So today it’s really sunk in that I’m actually in Japan (and for a long time as well). I guess that’s what happens when you stay at a Campus University. The past week has been a bit hectic (when is it ever not?), so I’ll break this up into little sections 🙂
So classes begun this week and they got off to a flying start – especially Japanese. My teacher, Kamei-sensei (not Kame-sensei – turtle-sensei) and the lesson is solely in Japanese….we also have a very mixed group of students: several from Taiwan, a few Norwegians, a German, a couple of Americans, a couple of Singaporeans and me…..although the class is still a nice size.

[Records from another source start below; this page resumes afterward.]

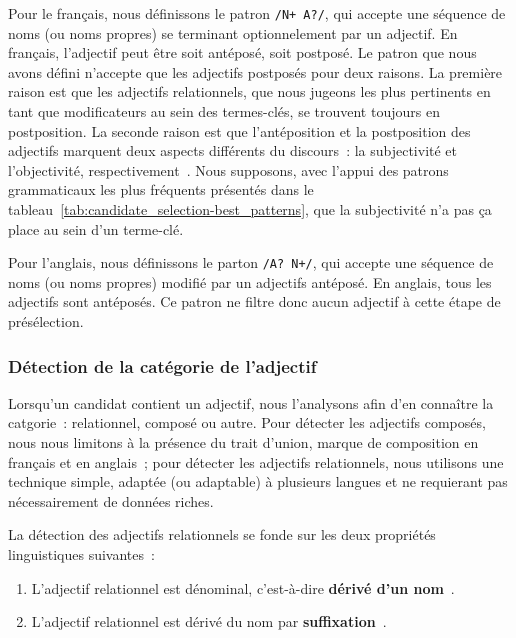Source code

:         Pour le français, nous définissons le patron \texttt{/N+ A?/}, qui
        accepte une séquence de noms (ou noms propres) se terminant
        optionnelement par un adjectif. En français, l'adjectif peut être soit
        antéposé, soit postposé. Le patron que nous avons défini n'accepte que
        les adjectifs postposés pour deux raisons. La première raison est que
        les adjectifs relationnels, que nous jugeons les plus pertinents en tant
        que modificateurs au sein des termes-clés, se trouvent toujours en
        postposition. La seconde raison est que l'antéposition et la
        postposition des adjectifs marquent deux aspects différents du
        discours~: la subjectivité et l'objectivité,
        respectivement~\cite{eskenazi2005adjectifavantapres}. Nous supposons,
        avec l'appui des patrons grammaticaux les plus fréquents présentés dans
        le tableau~\ref{tab:candidate_selection-best_patterns}, que la
        subjectivité n'a pas ça place au sein d'un terme-clé.
        
        Pour l'anglais, nous définissons le parton \texttt{/A? N+/}, qui
        accepte une séquence de noms (ou noms propres) modifié par un adjectifs
        antéposé. En anglais, tous les adjectifs sont antéposés. Ce patron ne
        filtre donc aucun adjectif à cette étape de présélection.

      \subsubsection{Détection de la catégorie de l'adjectif}
      \label{subsubsec:main-automatic_keyphrase_annotation-keyphrase_candidate_selection-modifiers_filtering-relational_adjective_detection}
        Lorsqu'un candidat contient un adjectif, nous l'analysons afin d'en
        connaître la catgorie~: relationnel, composé ou autre. Pour détecter les
        adjectifs composés, nous nous limitons à la présence du trait d'union,
        marque de composition en français et en anglais~; pour détecter les
        adjectifs relationnels, nous utilisons une technique simple, adaptée (ou
        adaptable) à plusieurs langues et ne requierant pas nécessairement de
        données riches.

        La détection des adjectifs relationnels se fonde sur les deux propriétés
        linguistiques suivantes~:
        \begin{enumerate}
          \item{L'adjectif relationnel est dénominal, c'est-à-dire
                \textbf{dérivé d'un
                nom}~\cite{bally1944linguistiquegeneraleetlinguistiquefrancaise}.}
          \item{L'adjectif relationnel est dérivé du nom par
                \textbf{suffixation}~\cite{dubois1999derivation}.}
        \end{enumerate}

Japanese Literature class is taught by a very monotonous Russian guy (Professor Dolin). He spent the first 10 minutes of the class telling us all the books he’d written/translated. He seems a little full of himself, but he knows what he’s talking about 🙂
Pronunciation class is taught by this tiny elderly Japanese lady called Ayusawa-sensei. She also teaches us mostly in Japanese, but she’s also teaching us the correct intonations and pronunciations.
Unfortunately I haven’t actually had my International Trade class yet since the teacher decided to be away (and not tell us….). Ach well, it meant I had a free afternoon on Thursday!
COS is our community outreach opportunity at AIU. They offer the chance to go out into the community (sometimes paid) and do activities. I had my first experience of this when I signed up to help a group of middle school students practice their English. They were so cute!!
This semester I’ve joined two clubs and one committee (although one of the clubs has yet to materialise). I have Aikido – a Japanese martial art – twice a week. It’s quite strenuous on the wrists (because of the self-defence we’re learning) and the legs….
My other club is supposed to be a Bible Study group (because the nearest church is too far away), but we haven’t got a venue yet 😦
I’ve also joined the ‘Campus Art’ group which is supposed to be doing all the decoration for the school festival we’ve got coming up in October. The group is mostly Japanese students, so I’m gonna have to get my casual Japanese up to scratch!
This is the postman, if you can believe it! He has a little red van like at home 🙂
Other homely comforts include BBC world news being on in the cafeteria, listening to BBC Radio 2 on my laptop (Last Night of the Proms tonight!) and being able to watch iPlayer. “How does she do this?” I hear you ask! Well, there’s a controversial programme called Expat Shield that enables you to create an artificial IP address. Now as I said, it’s controversial and the BBC have refused to comment on it (here’s the article about it, if anyone’s interested: http://blogs.independent.co.uk/2010/11/03/software-cheat-lets-people-watch-bbc-iplayer-abroad-an-update/). For someone who’s away from the UK for a while, it’s a godsend – I can watch the Great British Bake Off and Sherlock Series 3 (when it starts).
This was where being in Japan really sunk in….we were put on a meal plan (where we get meals from the cafeteria) for the first two weeks. After that it’s pay for meals, or cook for yourself – unsurprisingly I chose the latter of the two. However that meant I had to go food shopping, as well as getting starter items like oil and seasonings, which meant I actually had to navigate a Japanese supermarket. Being immersed in solely Japanese products while trying to decide what you need to survive for the next few weeks was definitely overwhelming. I did make it out of there alive, though (with my sanity vaguely intact – they had the same song on a loop the entire time I was there).
Well, I’m surviving here and got a bus trip tomorrow to Kakunodate (an old samurai village), so I’ll be reporting on that during the week. Until then, またね！